日本大百科全書(ニッポニカ) 「海上交通センター」の意味・わかりやすい解説
海上交通センター
かいじょうこうつうせんたー
海難事故を未然に防止するため、船舶への情報提供と航行管制を一元的に行う海上保安庁の機関。海上交通安全法と港則法に基づき、船舶の航行が輻輳(ふくそう)する海峡や湾口などに設けられている。1977年(昭和52)に、初めて浦賀水道などの航行情報提供と航行管制を行う東京湾海上交通センター(神奈川県横須賀(よこすか)市)が設けられ、以降、2014年(平成26)1月時点で、伊勢(いせ)湾(愛知県田原(たはら)市)、名古屋港(名古屋市港区)、大阪湾(兵庫県淡路(あわじ)市)、備讃(びさん)瀬戸(香川県宇多津(うたづ)町)、来島(くるしま)海峡(愛媛県今治(いまばり)市)、関門海峡(北九州市門司(もじ)区)の合計7か所に設置されている。
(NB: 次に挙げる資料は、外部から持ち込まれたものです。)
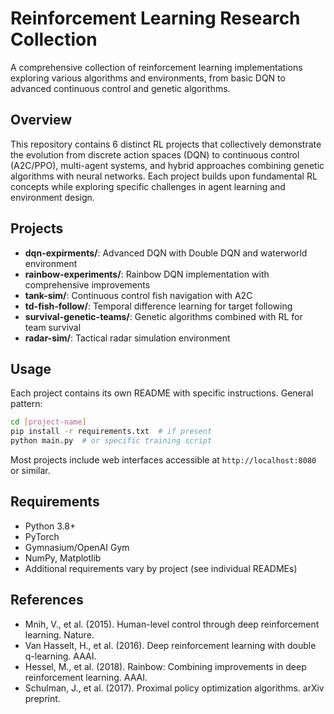 # Reinforcement Learning Research Collection

A comprehensive collection of reinforcement learning implementations exploring various algorithms and environments, from basic DQN to advanced continuous control and genetic algorithms.

## Overview

This repository contains 6 distinct RL projects that collectively demonstrate the evolution from discrete action spaces (DQN) to continuous control (A2C/PPO), multi-agent systems, and hybrid approaches combining genetic algorithms with neural networks. Each project builds upon fundamental RL concepts while exploring specific challenges in agent learning and environment design.

## Projects

- **dqn-expirments/**: Advanced DQN with Double DQN and waterworld environment
- **rainbow-experiments/**: Rainbow DQN implementation with comprehensive improvements
- **tank-sim/**: Continuous control fish navigation with A2C
- **td-fish-follow/**: Temporal difference learning for target following
- **survival-genetic-teams/**: Genetic algorithms combined with RL for team survival
- **radar-sim/**: Tactical radar simulation environment

## Usage

Each project contains its own README with specific instructions. General pattern:

```bash
cd [project-name]
pip install -r requirements.txt  # if present
python main.py  # or specific training script
```

Most projects include web interfaces accessible at `http://localhost:8080` or similar.

## Requirements

- Python 3.8+
- PyTorch
- Gymnasium/OpenAI Gym
- NumPy, Matplotlib
- Additional requirements vary by project (see individual READMEs)

## References

- Mnih, V., et al. (2015). Human-level control through deep reinforcement learning. Nature.
- Van Hasselt, H., et al. (2016). Deep reinforcement learning with double q-learning. AAAI.
- Hessel, M., et al. (2018). Rainbow: Combining improvements in deep reinforcement learning. AAAI.
- Schulman, J., et al. (2017). Proximal policy optimization algorithms. arXiv preprint.
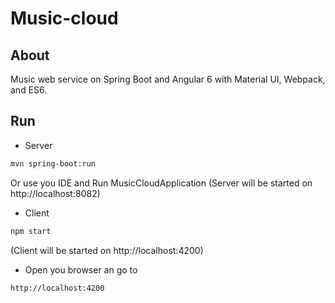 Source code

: # Music-cloud
## About
Music web service on Spring Boot and Angular 6 with Material UI, Webpack, and ES6.
## Run
- Server
```bash
mvn spring-boot:run
```
Or use you IDE and Run MusicCloudApplication
(Server will be started on http://localhost:8082)
- Client
```bash
npm start
```
(Client will be started on http://localhost:4200)
- Open you browser an go to
```bash
http://localhost:4200
``` 
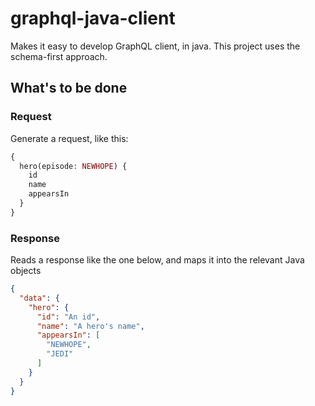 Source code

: # graphql-java-client
Makes it easy to develop GraphQL client, in java. This project uses the schema-first approach.

## What's to be done

### Request

Generate a request, like this:

```php
{
  hero(episode: NEWHOPE) {
    id
    name
    appearsIn
  }
}
```


### Response

Reads a response like the one below, and maps it into the relevant Java objects

```json
{
  "data": {
    "hero": {
      "id": "An id",
      "name": "A hero's name",
      "appearsIn": [
        "NEWHOPE",
        "JEDI"
      ]
    }
  }
}
```


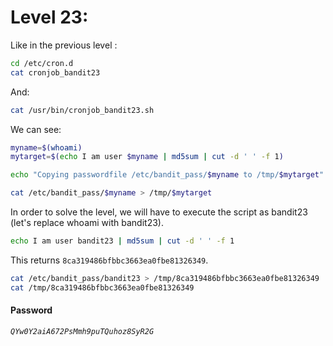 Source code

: # Level 23:
Like in the previous level :
```sh
cd /etc/cron.d
cat cronjob_bandit23
```
And:
```sh
cat /usr/bin/cronjob_bandit23.sh
```
We can see:
```sh
myname=$(whoami)
mytarget=$(echo I am user $myname | md5sum | cut -d ' ' -f 1)

echo "Copying passwordfile /etc/bandit_pass/$myname to /tmp/$mytarget"

cat /etc/bandit_pass/$myname > /tmp/$mytarget
```
In order to solve the level, we will have to execute the script as bandit23 (let's replace whoami with bandit23). 

```sh
echo I am user bandit23 | md5sum | cut -d ' ' -f 1
```
This returns ``8ca319486bfbbc3663ea0fbe81326349``.
```sh
cat /etc/bandit_pass/bandit23 > /tmp/8ca319486bfbbc3663ea0fbe81326349
cat /tmp/8ca319486bfbbc3663ea0fbe81326349
```
#### Password
*`QYw0Y2aiA672PsMmh9puTQuhoz8SyR2G`*
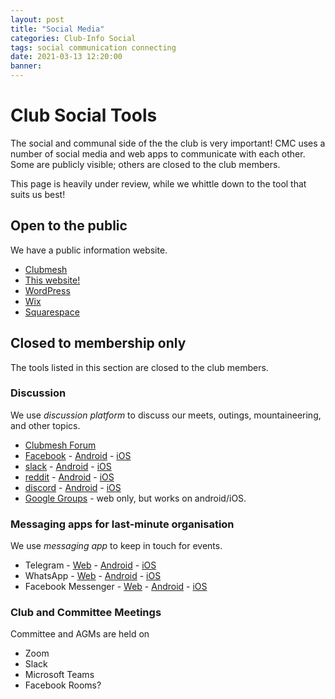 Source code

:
 ```yaml
---
layout: post
title: "Social Media"
categories: Club-Info Social
tags: social communication connecting
date: 2021-03-13 12:20:00
banner:
---
```


# Club Social Tools

The social and communal side of the the club is very important! 
CMC uses a number of social media and web apps to communicate with each other.
Some are publicly visible; others are closed to the club members.

This page is heavily under review, while we whittle down to the tool that suits us best!

## Open to the public
We have a public information website.
 * [Clubmesh](https://clwyd.clubmesh.com/)
 * [This website!](/)
 * [WordPress](https://clwydmountaineeringclub.wordpress.com/)
 * [Wix](https://hobdellstephen.wixsite.com/clwydmc)
 * [Squarespace]()

## Closed to membership only
The tools listed in this section are closed to the club members.

### Discussion
We use _discussion platform_ to discuss our meets, outings, mountaineering, and other topics.
 * [Clubmesh Forum](https://clwyd.clubmesh.com/forums/)
 * [Facebook](https://www.facebook.com/groups/333375560348448) - [Android](https://play.google.com/store/apps/details?id=com.facebook.katana&hl=en_GB&gl=US) - [iOS](https://apps.apple.com/gb/app/facebook/id284882215)
 * [slack](https://app.slack.com/client/T01PNL50LJZ/C01PRVCTE2F) - [Android](https://play.google.com/store/apps/details?id=com.Slack&hl=en_GB&gl=US) - [iOS](https://apps.apple.com/us/app/slack/id618783545)
 * [reddit](https://www.reddit.com/r/CMC_Cymru_UK/) - [Android](https://play.google.com/store/apps/details?id=com.reddit.frontpage&hl=en_GB&gl=US) - [iOS](https://apps.apple.com/us/app/reddit/id1064216828)
 * [discord](https://discord.com/channels/817725344656261130/817725344656261133) - [Android](https://play.google.com/store/apps/details?id=com.discord&hl=en_GB&gl=US) - [iOS](https://apps.apple.com/us/app/discord-talk-chat-hang-out/id985746746)
 * [Google Groups](https://groups.google.com/g/clwydmountaineeringclub) - web only, but works on android/iOS.

### Messaging apps for last-minute organisation
We use _messaging app_ to keep in touch for events.
 * Telegram - [Web](https://web.telegram.org/) - [Android](https://play.google.com/store/apps/details?id=org.telegram.messenger&hl=en_GB&gl=US) - [iOS](https://apps.apple.com/us/app/telegram-messenger/id686449807)
 * WhatsApp - [Web](https://web.whatsapp.com/) - [Android](https://play.google.com/store/apps/details?id=com.whatsapp&hl=en_GB&gl=US) - [iOS](https://apps.apple.com/us/app/whatsapp-messenger/id310633997)
 * Facebook Messenger - [Web](https://www.messenger.com/) - [Android](https://play.google.com/store/apps/details?id=com.facebook.orca&hl=en_GB&gl=US) - [iOS](https://apps.apple.com/us/app/messenger/id454638411)

### Club and Committee Meetings
Committee and AGMs are held on
* Zoom
* Slack
* Microsoft Teams
* Facebook Rooms?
英語名のMarine Traffic Information Serviceの頭文字をとってマーチスMARTISとよばれることもある。大型船舶の航行や入・出港予定、船舶の混雑状況、レーダーやテレビカメラなどで確認した航行状況、気象・海象・海流の状況、海難事故、航行制限などの情報を24時間態勢で分析し、船舶無線やラジオ放送などで各船舶に提供して安全航行をうながしている。また各船舶から航路通報を受理するほか、視界不良時の航行制限の指示などの管制業務も行う。